Her spatial ring. The healing potions inside it.
Her eyes went straight to her hand and found it empty, and then she spotted the ring on his finger, the same man who had put her in this condition in the first place.
"My ring, give it back," she said through her teeth, each word a struggle.
"Hm?" He tilted his head. "It seems you still don't understand your situation," he said, stroking his chin.
Anna's vision was starting to go red at the edges, whether from pain or fury she couldn't tell. "I don't know what you did to me, but if you don't give me back my ring right now, I will melt your bones."
Her eyes blazed blue.
He looked at her then, really looked, and that feeling came back.
Dread, deep and immediate.
"Stop breathing."
He said it the way someone might comment on the weather, but Anna's body responded as if it were an absolute command, one that couldn't be argued with or refused.
"KYAAAAAAAAAAA!"
The scream that came out of her was something she'd never heard herself make before, because the pain that followed was unlike anything she'd experienced, worse than broken bones, worse than magical backlash, worse than anything she could've put a name to. Her body wasn't just resisting her, it was actively shutting down the instinct to breathe, overriding everything that kept her alive, and the contradiction of it tore at her mind while her body convulsed trying to make sense of an impossible instruction.
The pain kept building, and her consciousness started to come apart at the edges as she shook and writhed and fought against something she couldn't push back against.

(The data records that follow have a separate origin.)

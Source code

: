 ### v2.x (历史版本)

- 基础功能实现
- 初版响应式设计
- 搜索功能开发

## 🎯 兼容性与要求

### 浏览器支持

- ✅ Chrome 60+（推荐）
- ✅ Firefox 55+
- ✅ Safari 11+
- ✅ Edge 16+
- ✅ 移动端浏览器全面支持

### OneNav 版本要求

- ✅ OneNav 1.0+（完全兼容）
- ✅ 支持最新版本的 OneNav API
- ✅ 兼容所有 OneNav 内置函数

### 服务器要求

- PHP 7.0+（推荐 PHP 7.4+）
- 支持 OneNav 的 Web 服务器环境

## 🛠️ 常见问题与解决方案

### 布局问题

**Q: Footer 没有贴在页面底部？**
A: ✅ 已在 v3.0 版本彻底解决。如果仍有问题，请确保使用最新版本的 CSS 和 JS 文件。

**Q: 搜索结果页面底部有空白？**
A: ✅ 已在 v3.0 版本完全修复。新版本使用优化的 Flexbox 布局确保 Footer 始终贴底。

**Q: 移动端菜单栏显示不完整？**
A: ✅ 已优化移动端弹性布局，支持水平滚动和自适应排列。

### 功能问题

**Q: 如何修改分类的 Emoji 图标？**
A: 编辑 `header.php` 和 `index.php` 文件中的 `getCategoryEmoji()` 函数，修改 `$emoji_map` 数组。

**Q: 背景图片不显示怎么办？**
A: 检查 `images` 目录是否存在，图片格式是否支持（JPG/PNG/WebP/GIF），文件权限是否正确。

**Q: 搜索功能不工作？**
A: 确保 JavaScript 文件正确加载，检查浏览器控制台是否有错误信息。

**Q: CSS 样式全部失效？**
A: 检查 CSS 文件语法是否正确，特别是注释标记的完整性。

Tears ran down her face, and every few seconds she managed to stop breathing for a moment before the agony from her broken bones pulled a gasp out of her anyway.

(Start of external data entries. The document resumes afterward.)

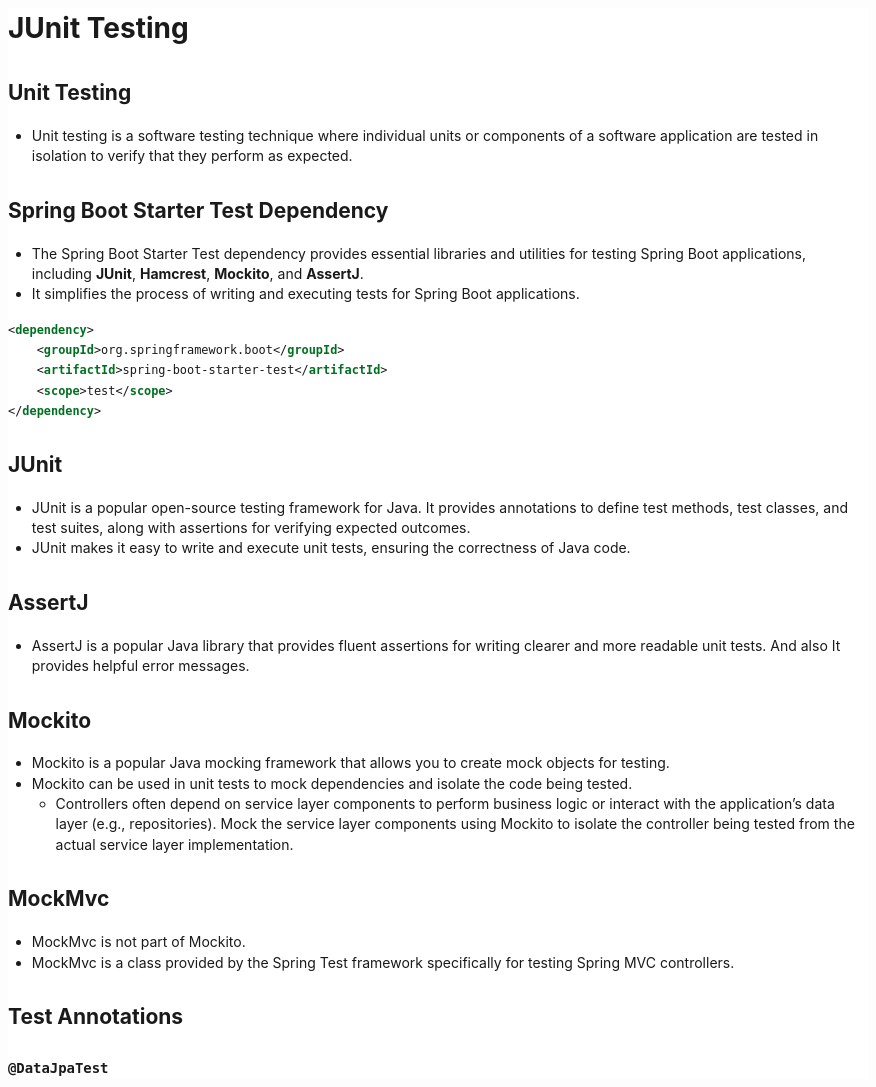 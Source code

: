 # JUnit Testing

## Unit Testing

- Unit testing is a software testing technique where individual units or components of a software application are tested in isolation to verify that they perform as expected.

## Spring Boot Starter Test Dependency

- The Spring Boot Starter Test dependency provides essential libraries and utilities for testing Spring Boot applications, including **JUnit**, **Hamcrest**, **Mockito**, and **AssertJ**. 
- It simplifies the process of writing and executing tests for Spring Boot applications.

```xml
<dependency>
    <groupId>org.springframework.boot</groupId>
    <artifactId>spring-boot-starter-test</artifactId>
    <scope>test</scope>
</dependency>
```

## JUnit

- JUnit is a popular open-source testing framework for Java. It provides annotations to define test methods, test classes, and test suites, along with assertions for verifying expected outcomes. 
- JUnit makes it easy to write and execute unit tests, ensuring the correctness of Java code.

## AssertJ

- AssertJ is a popular Java library that provides fluent assertions for writing clearer and more readable unit tests. And also It provides helpful error messages.

## Mockito

- Mockito is a popular Java mocking framework that allows you to create mock objects for testing. 
- Mockito can be used in unit tests to mock dependencies and isolate the code being tested.
    - Controllers often depend on service layer components to perform business logic or interact with the application’s data layer (e.g., repositories). Mock the service layer components using Mockito to isolate the controller being tested from the actual service layer implementation.

## MockMvc

- MockMvc is not part of Mockito.
- MockMvc is a class provided by the Spring Test framework specifically for testing Spring MVC controllers.

## Test Annotations

### `@DataJpaTest`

"That should do it," he said.
He gathered his roasted rabbit with care, tucking the sticks neatly at his side, wearing clothes he'd clearly taken from her ring, probably intended for someone named Auston, and then climbed up into the nearest tree with considerable effort and settled himself on a branch as if this were the most reasonable thing to do.
From up there he watched her rolling and crying and screaming, and there was no satisfaction in his expression, no pleasure, just a calm indifference that was somehow worse than cruelty would've been.
"Hm," he said quietly, gazing up at the moon through the leaves, "the north pole it is."
He closed his eyes and went to sleep.
"HELP! PLEASE! UGH! AHHHHHHHHHHHHH!"
Her cries carried through the forest with no one to hear them except the man in the tree who had already stopped listening, and the creatures of the night who had learned long ago to stay well away from sounds like that.